Drug-induced action potential (AP) prolongation leading to Torsade de Pointes is a major concern for the development of anti-arrhythmic drugs. Nevertheless the development of improved anti-arrhythmic agents, some of which may block different channels, remains an important opportunity. Partial block of the late sodium current (I-NaL) has emerged as a novel anti-arrhythmic mechanism. It can be effective in the settings of free radical challenge or hypoxia. In addition, this approach can attenuate pro-arrhythmic effects of blocking the rapid delayed rectifying K+ current (I-Kr).
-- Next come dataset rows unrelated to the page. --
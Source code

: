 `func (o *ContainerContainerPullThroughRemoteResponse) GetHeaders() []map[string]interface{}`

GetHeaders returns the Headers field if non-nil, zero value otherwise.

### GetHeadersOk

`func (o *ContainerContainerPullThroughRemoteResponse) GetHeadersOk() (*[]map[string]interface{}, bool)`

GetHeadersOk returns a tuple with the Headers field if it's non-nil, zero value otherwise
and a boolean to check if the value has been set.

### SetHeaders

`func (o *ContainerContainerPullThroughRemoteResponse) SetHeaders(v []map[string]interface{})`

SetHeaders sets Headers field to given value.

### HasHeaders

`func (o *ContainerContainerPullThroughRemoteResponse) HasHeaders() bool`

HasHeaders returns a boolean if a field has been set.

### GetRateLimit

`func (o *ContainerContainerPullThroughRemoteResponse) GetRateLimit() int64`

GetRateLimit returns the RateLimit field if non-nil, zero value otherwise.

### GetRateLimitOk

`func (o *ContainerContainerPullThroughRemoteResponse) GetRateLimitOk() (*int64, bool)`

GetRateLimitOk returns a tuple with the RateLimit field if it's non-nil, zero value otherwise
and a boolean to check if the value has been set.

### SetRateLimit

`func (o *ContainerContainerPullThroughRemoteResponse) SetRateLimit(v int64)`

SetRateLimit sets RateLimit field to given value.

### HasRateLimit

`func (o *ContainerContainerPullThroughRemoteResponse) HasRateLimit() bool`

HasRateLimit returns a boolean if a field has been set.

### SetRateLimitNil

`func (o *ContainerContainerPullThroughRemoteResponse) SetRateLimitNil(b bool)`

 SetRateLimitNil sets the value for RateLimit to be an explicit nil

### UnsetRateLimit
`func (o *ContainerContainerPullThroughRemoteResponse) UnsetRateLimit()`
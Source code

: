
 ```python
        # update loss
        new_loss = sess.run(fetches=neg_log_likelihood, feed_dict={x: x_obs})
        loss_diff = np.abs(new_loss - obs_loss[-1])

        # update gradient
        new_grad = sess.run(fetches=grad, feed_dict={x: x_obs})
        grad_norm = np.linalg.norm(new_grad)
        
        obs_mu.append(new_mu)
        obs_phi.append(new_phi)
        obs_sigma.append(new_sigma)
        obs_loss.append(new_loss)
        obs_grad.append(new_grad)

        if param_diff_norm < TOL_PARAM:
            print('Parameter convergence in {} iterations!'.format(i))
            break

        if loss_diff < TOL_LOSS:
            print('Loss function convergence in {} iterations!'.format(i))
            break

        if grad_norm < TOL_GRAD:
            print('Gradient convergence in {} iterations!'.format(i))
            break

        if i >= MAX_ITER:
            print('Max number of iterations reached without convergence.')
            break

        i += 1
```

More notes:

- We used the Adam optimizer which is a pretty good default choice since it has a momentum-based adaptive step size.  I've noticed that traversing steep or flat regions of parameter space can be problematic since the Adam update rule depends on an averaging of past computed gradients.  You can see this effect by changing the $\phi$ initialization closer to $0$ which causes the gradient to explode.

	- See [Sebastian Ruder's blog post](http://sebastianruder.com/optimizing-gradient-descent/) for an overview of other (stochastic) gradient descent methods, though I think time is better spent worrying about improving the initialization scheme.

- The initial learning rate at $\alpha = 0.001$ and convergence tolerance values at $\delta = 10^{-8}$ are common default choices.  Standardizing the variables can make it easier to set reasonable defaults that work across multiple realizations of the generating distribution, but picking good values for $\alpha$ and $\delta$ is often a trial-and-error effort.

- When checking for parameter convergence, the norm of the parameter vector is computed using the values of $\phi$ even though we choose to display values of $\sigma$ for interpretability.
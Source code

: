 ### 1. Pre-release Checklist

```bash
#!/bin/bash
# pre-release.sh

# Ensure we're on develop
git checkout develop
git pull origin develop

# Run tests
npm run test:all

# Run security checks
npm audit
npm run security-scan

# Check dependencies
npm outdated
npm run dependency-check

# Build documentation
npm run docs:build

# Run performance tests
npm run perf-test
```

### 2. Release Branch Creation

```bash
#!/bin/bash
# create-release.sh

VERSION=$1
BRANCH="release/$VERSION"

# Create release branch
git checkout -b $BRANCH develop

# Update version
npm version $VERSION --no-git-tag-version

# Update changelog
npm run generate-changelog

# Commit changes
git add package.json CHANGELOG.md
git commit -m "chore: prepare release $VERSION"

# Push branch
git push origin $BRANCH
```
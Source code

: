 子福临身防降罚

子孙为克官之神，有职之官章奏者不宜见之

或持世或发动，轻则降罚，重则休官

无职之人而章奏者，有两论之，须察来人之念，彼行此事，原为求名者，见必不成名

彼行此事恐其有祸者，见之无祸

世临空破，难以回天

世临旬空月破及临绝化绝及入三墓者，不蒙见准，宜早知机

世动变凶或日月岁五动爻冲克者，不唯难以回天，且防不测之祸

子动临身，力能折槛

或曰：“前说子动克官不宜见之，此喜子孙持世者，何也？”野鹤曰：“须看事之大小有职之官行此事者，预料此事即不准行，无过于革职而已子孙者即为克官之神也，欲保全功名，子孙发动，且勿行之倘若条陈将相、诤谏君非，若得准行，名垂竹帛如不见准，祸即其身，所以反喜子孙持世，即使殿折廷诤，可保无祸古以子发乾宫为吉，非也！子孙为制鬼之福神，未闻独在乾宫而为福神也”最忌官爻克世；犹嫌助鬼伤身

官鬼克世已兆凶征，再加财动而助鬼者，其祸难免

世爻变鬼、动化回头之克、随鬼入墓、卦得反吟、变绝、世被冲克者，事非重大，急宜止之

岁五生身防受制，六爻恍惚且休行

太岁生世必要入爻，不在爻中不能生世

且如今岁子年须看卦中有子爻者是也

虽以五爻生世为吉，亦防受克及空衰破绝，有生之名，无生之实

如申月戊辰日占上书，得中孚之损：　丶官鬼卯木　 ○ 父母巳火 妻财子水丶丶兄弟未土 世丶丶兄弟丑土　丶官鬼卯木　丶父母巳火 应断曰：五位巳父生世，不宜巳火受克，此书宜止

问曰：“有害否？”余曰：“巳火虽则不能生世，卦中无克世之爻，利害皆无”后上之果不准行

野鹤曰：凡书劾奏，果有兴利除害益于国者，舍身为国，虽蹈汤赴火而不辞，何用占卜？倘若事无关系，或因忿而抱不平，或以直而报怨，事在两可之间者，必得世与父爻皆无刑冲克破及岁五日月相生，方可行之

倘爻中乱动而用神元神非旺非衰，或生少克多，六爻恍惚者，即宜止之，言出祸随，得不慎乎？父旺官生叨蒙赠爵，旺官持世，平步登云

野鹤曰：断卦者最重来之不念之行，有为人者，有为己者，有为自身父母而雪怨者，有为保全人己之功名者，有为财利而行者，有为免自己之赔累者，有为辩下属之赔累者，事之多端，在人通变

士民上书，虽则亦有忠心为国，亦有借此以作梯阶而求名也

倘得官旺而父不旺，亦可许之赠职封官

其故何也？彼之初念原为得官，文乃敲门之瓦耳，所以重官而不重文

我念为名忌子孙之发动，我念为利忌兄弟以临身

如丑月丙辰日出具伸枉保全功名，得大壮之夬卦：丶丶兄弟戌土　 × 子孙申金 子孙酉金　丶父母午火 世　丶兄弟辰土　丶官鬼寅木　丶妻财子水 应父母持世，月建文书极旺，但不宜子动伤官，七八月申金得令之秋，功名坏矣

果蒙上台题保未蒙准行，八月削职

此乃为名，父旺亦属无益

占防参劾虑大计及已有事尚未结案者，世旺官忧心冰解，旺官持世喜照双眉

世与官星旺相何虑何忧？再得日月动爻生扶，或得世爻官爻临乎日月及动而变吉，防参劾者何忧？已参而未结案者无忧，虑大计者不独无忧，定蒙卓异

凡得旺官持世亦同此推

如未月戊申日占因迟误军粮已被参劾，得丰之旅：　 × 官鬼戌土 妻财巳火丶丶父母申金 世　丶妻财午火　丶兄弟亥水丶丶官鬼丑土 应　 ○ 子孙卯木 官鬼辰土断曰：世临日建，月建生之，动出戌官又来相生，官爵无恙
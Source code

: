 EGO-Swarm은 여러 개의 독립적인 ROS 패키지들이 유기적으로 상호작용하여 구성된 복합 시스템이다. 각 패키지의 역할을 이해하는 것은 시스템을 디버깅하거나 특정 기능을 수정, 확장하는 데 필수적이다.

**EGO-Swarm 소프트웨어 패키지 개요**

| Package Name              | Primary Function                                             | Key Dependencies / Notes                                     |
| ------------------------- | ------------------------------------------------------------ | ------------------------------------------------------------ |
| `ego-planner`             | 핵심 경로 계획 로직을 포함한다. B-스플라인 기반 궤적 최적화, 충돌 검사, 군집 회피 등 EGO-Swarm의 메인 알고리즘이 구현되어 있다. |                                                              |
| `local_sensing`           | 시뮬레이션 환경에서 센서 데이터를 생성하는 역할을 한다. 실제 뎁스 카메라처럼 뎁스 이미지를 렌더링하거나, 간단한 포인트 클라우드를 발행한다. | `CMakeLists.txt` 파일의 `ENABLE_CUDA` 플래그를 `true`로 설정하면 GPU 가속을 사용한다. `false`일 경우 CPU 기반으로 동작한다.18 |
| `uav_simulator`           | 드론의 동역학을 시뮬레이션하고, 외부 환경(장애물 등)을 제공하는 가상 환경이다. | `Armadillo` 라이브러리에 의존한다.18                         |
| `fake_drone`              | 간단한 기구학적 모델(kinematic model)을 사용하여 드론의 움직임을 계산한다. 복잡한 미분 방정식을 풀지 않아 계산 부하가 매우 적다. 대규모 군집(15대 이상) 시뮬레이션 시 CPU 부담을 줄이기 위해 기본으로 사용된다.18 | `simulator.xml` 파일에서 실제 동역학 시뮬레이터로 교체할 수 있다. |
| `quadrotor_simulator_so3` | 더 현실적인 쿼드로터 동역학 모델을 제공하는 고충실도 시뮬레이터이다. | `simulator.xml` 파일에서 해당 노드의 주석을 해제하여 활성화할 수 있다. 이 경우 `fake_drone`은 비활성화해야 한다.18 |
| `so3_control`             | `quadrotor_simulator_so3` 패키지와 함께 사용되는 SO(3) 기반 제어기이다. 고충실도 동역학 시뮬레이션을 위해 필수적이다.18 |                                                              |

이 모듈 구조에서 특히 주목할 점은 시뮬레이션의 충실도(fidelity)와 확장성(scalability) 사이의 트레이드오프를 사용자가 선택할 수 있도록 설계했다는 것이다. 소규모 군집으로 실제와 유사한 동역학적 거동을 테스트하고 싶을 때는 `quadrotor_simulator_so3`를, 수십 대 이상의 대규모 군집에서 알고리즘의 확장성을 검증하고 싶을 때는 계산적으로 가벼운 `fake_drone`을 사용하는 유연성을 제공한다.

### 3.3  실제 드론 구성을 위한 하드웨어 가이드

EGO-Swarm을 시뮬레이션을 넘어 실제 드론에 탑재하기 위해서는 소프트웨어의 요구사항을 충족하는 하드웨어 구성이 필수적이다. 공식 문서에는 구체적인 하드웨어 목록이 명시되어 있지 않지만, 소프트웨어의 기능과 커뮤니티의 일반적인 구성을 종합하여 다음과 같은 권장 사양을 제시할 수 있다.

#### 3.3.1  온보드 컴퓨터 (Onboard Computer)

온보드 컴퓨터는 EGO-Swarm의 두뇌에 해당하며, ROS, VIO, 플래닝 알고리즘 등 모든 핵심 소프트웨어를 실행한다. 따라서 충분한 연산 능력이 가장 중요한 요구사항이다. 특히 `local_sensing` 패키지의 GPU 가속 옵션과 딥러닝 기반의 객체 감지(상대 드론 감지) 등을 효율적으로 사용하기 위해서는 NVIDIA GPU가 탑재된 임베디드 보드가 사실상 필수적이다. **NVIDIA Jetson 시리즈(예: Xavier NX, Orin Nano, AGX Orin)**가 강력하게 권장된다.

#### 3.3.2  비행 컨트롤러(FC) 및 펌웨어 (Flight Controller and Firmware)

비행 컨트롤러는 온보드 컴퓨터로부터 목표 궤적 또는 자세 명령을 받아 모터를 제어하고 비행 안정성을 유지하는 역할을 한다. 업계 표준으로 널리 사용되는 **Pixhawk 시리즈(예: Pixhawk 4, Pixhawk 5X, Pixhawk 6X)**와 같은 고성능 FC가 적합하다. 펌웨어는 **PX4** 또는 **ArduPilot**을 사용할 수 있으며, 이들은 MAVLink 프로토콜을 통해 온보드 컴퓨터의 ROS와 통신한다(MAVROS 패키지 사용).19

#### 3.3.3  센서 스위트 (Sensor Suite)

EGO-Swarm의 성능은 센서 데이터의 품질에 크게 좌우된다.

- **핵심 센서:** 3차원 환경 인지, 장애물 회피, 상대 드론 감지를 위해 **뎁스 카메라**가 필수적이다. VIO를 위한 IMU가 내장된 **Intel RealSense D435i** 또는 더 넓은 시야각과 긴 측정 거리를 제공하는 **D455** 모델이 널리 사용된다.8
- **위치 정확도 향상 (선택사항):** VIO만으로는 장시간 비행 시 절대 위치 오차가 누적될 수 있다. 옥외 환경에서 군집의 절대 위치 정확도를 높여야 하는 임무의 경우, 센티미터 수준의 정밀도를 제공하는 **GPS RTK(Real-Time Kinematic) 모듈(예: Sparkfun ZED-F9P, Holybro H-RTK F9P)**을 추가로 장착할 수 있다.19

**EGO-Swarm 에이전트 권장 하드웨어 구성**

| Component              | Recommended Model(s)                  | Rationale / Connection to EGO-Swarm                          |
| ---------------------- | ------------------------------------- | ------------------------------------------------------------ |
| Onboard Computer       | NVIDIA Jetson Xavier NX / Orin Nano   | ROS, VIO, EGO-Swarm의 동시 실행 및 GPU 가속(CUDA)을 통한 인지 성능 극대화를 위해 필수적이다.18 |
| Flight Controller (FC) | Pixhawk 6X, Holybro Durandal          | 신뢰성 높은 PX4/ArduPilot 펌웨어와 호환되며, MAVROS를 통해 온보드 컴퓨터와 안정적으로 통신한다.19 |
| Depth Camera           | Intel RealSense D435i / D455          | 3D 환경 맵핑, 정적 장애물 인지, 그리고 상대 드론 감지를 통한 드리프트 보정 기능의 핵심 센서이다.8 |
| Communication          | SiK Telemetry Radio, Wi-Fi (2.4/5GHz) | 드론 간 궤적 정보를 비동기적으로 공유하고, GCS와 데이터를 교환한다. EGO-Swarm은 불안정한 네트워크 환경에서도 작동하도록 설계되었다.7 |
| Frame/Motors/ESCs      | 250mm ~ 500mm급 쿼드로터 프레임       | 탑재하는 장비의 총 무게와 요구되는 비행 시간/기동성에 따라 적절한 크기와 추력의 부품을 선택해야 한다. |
The main goal of our computational work was to develop an in-silico tool for preclinical anti-arrhythmic drug safety assessment, by illustrating the impact of I-Kr/I-NaL ratio of steady-state block of drug candidates on torsadogenic biomarkers. The O'Hara et al. AP model for human ventricular myocytes was used. Biomarkers for arrhythmic risk, i.e., AP duration, triangulation, reverse rate-dependence, transmural dispersion of repolarization and electrocardiogram QT intervals, were calculated using single myocyte and one-dimensional strand simulations. Predetermined amounts of block of I-NaL and I-Kr were evaluated. Safety plots were developed to illustrate the value of the specific biomarker for selected combinations of IC(50)s for I-Kr and I-NaL of potential drugs. The reference biomarkers at baseline changed depending on the drug specificity for these two ion channel targets. Ranolazine and GS967 (a novel potent inhibitor of I-NaL) yielded a biomarker data set that is considered safe by standard regulatory criteria. This novel in-silico approach is useful for evaluating pro-arrhythmic potential of drugs and drug candidates in the human ventricle.